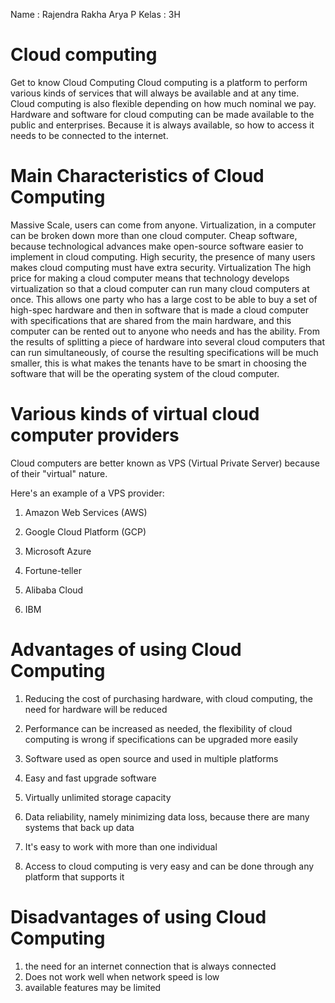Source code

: Name  : Rajendra Rakha Arya P
Kelas : 3H

# **Cloud computing**

Get to know Cloud Computing
Cloud computing is a platform to perform various kinds of services that will always be available and at any time. Cloud computing is also flexible depending on how much nominal we pay. Hardware and software for cloud computing can be made available to the public and enterprises. Because it is always available, so how to access it needs to be connected to the internet.

# **Main Characteristics of Cloud Computing**

Massive Scale, users can come from anyone.
Virtualization, in a computer can be broken down more than one cloud computer.
Cheap software, because technological advances make open-source software easier to implement in cloud computing.
High security, the presence of many users makes cloud computing must have extra security.
Virtualization
The high price for making a cloud computer means that technology develops virtualization so that a cloud computer can run many cloud computers at once. This allows one party who has a large cost to be able to buy a set of high-spec hardware and then in software that is made a cloud computer with specifications that are shared from the main hardware, and this computer can be rented out to anyone who needs and has the ability. From the results of splitting a piece of hardware into several cloud computers that can run simultaneously, of course the resulting specifications will be much smaller, this is what makes the tenants have to be smart in choosing the software that will be the operating system of the cloud computer.

# **Various kinds of virtual cloud computer providers**

Cloud computers are better known as VPS (Virtual Private Server) because of their "virtual" nature.

Here's an example of a VPS provider:

1. Amazon Web Services (AWS)

2. Google Cloud Platform (GCP)

3. Microsoft Azure

4. Fortune-teller

5. Alibaba Cloud

6. IBM

# **Advantages of using Cloud Computing**

1. Reducing the cost of purchasing hardware, with cloud computing, the need for hardware will be reduced

2. Performance can be increased as needed, the flexibility of cloud computing is wrong if specifications can be upgraded more easily

3. Software used as open source and used in multiple platforms

4. Easy and fast upgrade software

5. Virtually unlimited storage capacity
6. Data reliability, namely minimizing data loss, because there are many systems that back up data
7. It's easy to work with more than one individual
8. Access to cloud computing is very easy and can be done through any platform that supports it

# **Disadvantages of using Cloud Computing**

1. the need for an internet connection that is always connected
2. Does not work well when network speed is low
3. available features may be limited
==*==
Filter the listing above so that only lines holding the word "cost" remain, and report those lines.

• _ANSWER FOR THE TASK_
The high price for making a cloud computer means that technology develops virtualization so that a cloud computer can run many cloud computers at once. This allows one party who has a large cost to be able to buy a set of high-spec hardware and then in software that is made a cloud computer with specifications that are shared from the main hardware, and this computer can be rented out to anyone who needs and has the ability. From the results of splitting a piece of hardware into several cloud computers that can run simultaneously, of course the resulting specifications will be much smaller, this is what makes the tenants have to be smart in choosing the software that will be the operating system of the cloud computer.
1. Reducing the cost of purchasing hardware, with cloud computing, the need for hardware will be reduced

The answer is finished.